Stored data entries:
=-=-=-=-=

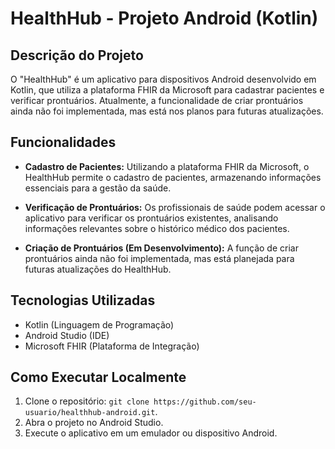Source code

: # HealthHub - Projeto Android (Kotlin)

## Descrição do Projeto

O "HealthHub" é um aplicativo para dispositivos Android desenvolvido em Kotlin, que utiliza a plataforma FHIR da Microsoft para cadastrar pacientes e verificar prontuários. Atualmente, a funcionalidade de criar prontuários ainda não foi implementada, mas está nos planos para futuras atualizações.

## Funcionalidades

- **Cadastro de Pacientes:** Utilizando a plataforma FHIR da Microsoft, o HealthHub permite o cadastro de pacientes, armazenando informações essenciais para a gestão da saúde.

- **Verificação de Prontuários:** Os profissionais de saúde podem acessar o aplicativo para verificar os prontuários existentes, analisando informações relevantes sobre o histórico médico dos pacientes.

- **Criação de Prontuários (Em Desenvolvimento):** A função de criar prontuários ainda não foi implementada, mas está planejada para futuras atualizações do HealthHub.

## Tecnologias Utilizadas

- Kotlin (Linguagem de Programação)
- Android Studio (IDE)
- Microsoft FHIR (Plataforma de Integração)

## Como Executar Localmente

1. Clone o repositório: `git clone https://github.com/seu-usuario/healthhub-android.git`.
2. Abra o projeto no Android Studio.
3. Execute o aplicativo em um emulador ou dispositivo Android.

=-=-=-=-=

### TASK REQUIREMENTS
Scan the data above for the word "atualizações" and report every line where it is found.

### TASK SOLUTION
O "HealthHub" é um aplicativo para dispositivos Android desenvolvido em Kotlin, que utiliza a plataforma FHIR da Microsoft para cadastrar pacientes e verificar prontuários. Atualmente, a funcionalidade de criar prontuários ainda não foi implementada, mas está nos planos para futuras atualizações.
- **Criação de Prontuários (Em Desenvolvimento):** A função de criar prontuários ainda não foi implementada, mas está planejada para futuras atualizações do HealthHub.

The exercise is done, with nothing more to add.